Applets are always subject to the restrictions imposed by the AppletSecurity class. This security manager ensures that classes are loaded only from the applet host or its designated codebase hosts. This requires that applet developers install the appropriate classes on the applet host.
Applications must either define their own security manager or use the restrictive RMISecurityManager. If no security manager is in place, an application cannot load classes from network sources.
A client or server program is usually implemented by classes loaded from the local system and therefore is not subject to the restrictions of the security manager. If however, the client program itself is downloaded from the network using the technique described in Section 3.8.2, "Bootstrapping the Client", then the client program is subject to the restrictions of the security manager.

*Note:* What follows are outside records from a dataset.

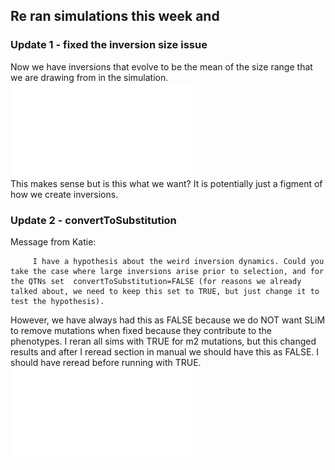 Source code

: ## Re ran simulations this week and 
### Update 1 - fixed the inversion size issue  
Now we have inversions that evolve to be the mean of the size range that we are drawing from in the simulation.  
![Average Inversion Size Through Time](../figures/20200911/invLengthAverage.pdf)  
This makes sense but is this what we want? It is potentially just a figment of how we create inversions.  
  
### Update 2 - convertToSubstitution
Message from Katie:    
       
         I have a hypothesis about the weird inversion dynamics. Could you take the case where large inversions arise prior to selection, and for the QTNs set  convertToSubstitution=FALSE (for reasons we already talked about, we need to keep this set to TRUE, but just change it to test the hypothesis).
  
However, we have always had this as FALSE because we do NOT want SLiM to remove mutations when fixed because they contribute to the phenotypes. I reran all sims
with TRUE for m2 mutations, but this changed results and after I reread section in manual we should have this as FALSE. I should have reread before running with TRUE.  
![Local Adaptation convertToSubstitution Summary](../figures/20200911/summary_ConvToSub.pdf)

	
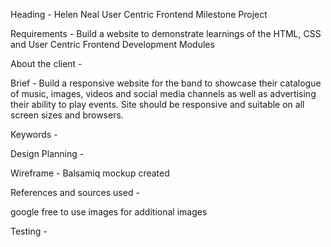 Heading - Helen Neal User Centric Frontend Milestone Project 

Requirements - Build a website to demonstrate learnings of the HTML, CSS and User Centric Frontend Development Modules 

About the client -   

Brief - Build a responsive website for the band to showcase their catalogue of music, images, videos and social media channels as well as 
advertising their ability to play events. Site should be responsive and suitable on all screen sizes and browsers. 

Keywords - 

Design Planning -  
 

Wireframe - Balsamiq mockup created 

References and sources used - 
  
 google free to use images for additional images 

Testing - 

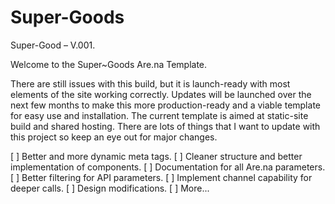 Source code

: # Super-Goods
 Super-Good – V.001.

 Welcome to the Super~Goods Are.na Template.
 
 There are still issues with this build, but it is launch-ready with most elements of the site working correctly. Updates will be launched over the next few months to make this more production-ready and a viable template for easy use and installation. The current template is aimed at static-site build and shared hosting. There are lots of things that I want to update with this project so keep an eye out for major changes.

[ ] Better and more dynamic meta tags.
[ ] Cleaner structure and better implementation of components.
[ ] Documentation for all Are.na parameters.
[ ] Better filtering for API parameters.
[ ] Implement channel capability for deeper calls.
[ ] Design modifications.
[ ] More...
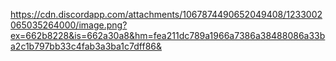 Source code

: https://cdn.discordapp.com/attachments/1067874490652049408/1233002065035264000/image.png?ex=662b8228&is=662a30a8&hm=fea211dc789a1966a7386a38488086a33ba2c1b797bb33c4fab3a3ba1c7dff86&

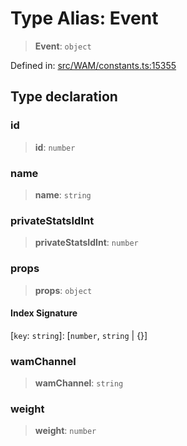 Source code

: # Type Alias: Event

> **Event**: `object`

Defined in: [src/WAM/constants.ts:15355](https://github.com/Fokusdotid/Baileys/blob/9c9f1957de7ce603966b24b846f4c15d5de9bbcf/src/WAM/constants.ts#L15355)

## Type declaration

### id

> **id**: `number`

### name

> **name**: `string`

### privateStatsIdInt

> **privateStatsIdInt**: `number`

### props

> **props**: `object`

#### Index Signature

\[`key`: `string`\]: \[`number`, `string` \| \{\}\]

### wamChannel

> **wamChannel**: `string`

### weight

> **weight**: `number`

Note - Once a class is loaded by the RMIClassLoader, any classes used directly by that class are also loaded by the RMIClassLoader and thus are subject to the security manager restrictions.
Even if a security manager is in place, setting the property java.rmi.server.useCodebaseOnly to true prevents the downloading of a class from the URL embedded in the stream with a serialized object (classes can still be loaded from the locally-defined java.rmi.server.codebase). The java.rmi.server.useCodebaseOnly property can be specified on both the client and the server, but is not applicable for applets.If an application defines its own security manager which disallows the creation of a class loader, classes will be loaded using the default
Class.forName
mechanism. Thus, a server may define its own policies via the security manager and class loader, and the RMI system will operate within those policies.
Note - The java.lang.SecurityManager abstract class, from which all security managers are extended, does not regulate resource consumption. Therefore, the current RMISecurityManager has no mechanisms available to prevent classes loaded from abusing resources. As new security manager mechanisms are developed, RMI will use them.